Il est, dans cet album, une notion d’innocence qui nous assaille. Celle que, d’une part, nous retrouvons. Un peu comme si ce disque était le premier que nous entendions. Il est donc un peu magique, dégage ce parfum des premières fois, mêlant à chaque nouveau titre une excitation insolite mais aussi de l’appréhension, très légère, comme si nous avions peur qu’Andrea Von Kampen nous déçoive. Force est de constater que ce n’est jamais le cas.
Et puis, il y a son innocence à elle. Il s’agit d’un premier album, elle y met donc beaucoup du sien, de cœur, de jubilation, peut-être aussi d’un peu de peur. Mais, nous n’allons pas vous mentir, cet album touche à la perfection. Il n’est pas un long fleuve tranquille qui s’écoulerait sans être pertubé par le moindre remous, mais il possède cette force de nous entrainer plus avant dans son écoute, quoiqu’il advienne.
Nous ressortons de l’album avec un sentiment très étrange, comme si nous ressentions une joie profonde, proche de l’euphorie, mais aussi touché en plein cœur par sa pureté, qui, étrangement, génère une sensation proche de la mélancolie, de la tristesse, celle de quitter un monde qui nous fait fondamentalement du bien.

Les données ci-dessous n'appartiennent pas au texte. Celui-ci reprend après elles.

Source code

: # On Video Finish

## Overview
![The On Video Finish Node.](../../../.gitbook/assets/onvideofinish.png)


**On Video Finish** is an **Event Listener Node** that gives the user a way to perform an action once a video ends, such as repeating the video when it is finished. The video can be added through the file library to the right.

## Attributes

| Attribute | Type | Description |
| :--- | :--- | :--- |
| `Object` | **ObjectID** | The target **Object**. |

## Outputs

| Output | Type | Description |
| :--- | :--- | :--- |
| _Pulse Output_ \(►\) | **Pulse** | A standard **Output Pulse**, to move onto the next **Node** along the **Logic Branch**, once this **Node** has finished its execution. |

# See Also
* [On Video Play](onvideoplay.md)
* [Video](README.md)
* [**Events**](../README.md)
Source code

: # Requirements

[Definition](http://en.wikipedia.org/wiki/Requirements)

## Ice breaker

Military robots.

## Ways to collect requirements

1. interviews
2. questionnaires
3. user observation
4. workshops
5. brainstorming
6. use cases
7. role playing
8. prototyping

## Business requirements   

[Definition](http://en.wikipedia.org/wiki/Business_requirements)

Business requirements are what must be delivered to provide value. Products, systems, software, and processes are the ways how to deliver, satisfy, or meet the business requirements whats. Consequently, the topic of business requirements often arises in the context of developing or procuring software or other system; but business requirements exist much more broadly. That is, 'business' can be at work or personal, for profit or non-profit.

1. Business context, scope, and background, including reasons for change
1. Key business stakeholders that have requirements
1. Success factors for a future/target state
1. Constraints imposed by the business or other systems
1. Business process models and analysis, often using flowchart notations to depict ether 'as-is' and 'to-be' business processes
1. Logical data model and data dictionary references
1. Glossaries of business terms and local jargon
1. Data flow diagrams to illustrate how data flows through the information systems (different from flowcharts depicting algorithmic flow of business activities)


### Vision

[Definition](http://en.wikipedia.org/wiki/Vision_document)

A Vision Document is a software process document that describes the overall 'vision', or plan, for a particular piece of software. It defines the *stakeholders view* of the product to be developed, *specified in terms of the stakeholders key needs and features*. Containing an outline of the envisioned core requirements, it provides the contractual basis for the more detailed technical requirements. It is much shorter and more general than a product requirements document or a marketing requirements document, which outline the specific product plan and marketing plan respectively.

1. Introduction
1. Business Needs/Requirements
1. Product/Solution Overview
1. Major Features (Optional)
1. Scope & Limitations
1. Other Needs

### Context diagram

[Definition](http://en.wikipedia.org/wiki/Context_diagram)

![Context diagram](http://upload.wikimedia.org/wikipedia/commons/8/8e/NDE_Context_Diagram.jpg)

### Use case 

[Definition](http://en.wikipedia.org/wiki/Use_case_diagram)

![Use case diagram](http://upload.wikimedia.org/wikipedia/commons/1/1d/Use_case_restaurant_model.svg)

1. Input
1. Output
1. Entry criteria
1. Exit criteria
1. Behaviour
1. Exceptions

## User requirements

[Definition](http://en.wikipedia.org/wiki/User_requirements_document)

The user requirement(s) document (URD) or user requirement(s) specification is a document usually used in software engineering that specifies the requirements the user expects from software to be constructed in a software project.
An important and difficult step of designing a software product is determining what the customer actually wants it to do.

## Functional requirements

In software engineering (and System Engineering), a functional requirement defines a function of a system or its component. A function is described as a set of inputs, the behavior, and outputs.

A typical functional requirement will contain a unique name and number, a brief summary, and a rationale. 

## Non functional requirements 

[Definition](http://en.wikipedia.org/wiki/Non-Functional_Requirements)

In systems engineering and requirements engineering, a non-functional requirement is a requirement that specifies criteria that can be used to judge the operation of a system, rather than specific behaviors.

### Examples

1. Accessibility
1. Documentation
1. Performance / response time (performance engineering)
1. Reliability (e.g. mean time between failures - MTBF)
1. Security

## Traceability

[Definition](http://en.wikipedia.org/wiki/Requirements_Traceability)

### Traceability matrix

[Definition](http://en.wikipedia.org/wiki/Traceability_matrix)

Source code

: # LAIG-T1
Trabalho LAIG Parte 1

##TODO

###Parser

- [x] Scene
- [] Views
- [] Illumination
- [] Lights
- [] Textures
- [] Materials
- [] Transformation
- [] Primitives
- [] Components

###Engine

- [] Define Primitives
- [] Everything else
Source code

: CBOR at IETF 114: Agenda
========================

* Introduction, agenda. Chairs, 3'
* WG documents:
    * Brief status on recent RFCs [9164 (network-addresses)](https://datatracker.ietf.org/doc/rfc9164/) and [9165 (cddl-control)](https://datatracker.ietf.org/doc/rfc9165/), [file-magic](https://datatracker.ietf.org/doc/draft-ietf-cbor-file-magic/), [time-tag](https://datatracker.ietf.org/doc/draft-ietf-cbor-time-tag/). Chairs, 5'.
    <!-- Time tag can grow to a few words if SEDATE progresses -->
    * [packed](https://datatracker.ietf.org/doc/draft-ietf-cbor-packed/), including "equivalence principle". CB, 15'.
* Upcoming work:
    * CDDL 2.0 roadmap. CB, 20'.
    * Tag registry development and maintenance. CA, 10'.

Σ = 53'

Une seule solution s’impose dès lors, relancer l’album dans son intégralité.
LE titre de That spell.
Bien que tout l’album soit très homogène, très cohérent, et surtout qu’il ne possède pas de morceau faible, deux ou trois sont un peu au-dessus du lot. Parmi ceux-ci, Take back thy gift, Don’t talk (put your head on my shoulder) (reprise que nous nous permettons de la qualifier d’aussi belle que celle, originale, des Beach Boys) et le morceau de fermeture Magdalene. Et puis il y a aussi le morceau titre, That Spell, avec son côté plutôt dansant, sa trompette discrète, ce petit groove plein de légèreté. Ses quelques grappes de piano, jazzy/bluesy. Mais lequel choisir parmi ces quatre là ? Il s’agit d’une torture que d’en choisir un. Et comme ce n’est pas le propos de ce premier album de très, très belle tenue, nous passons notre tour.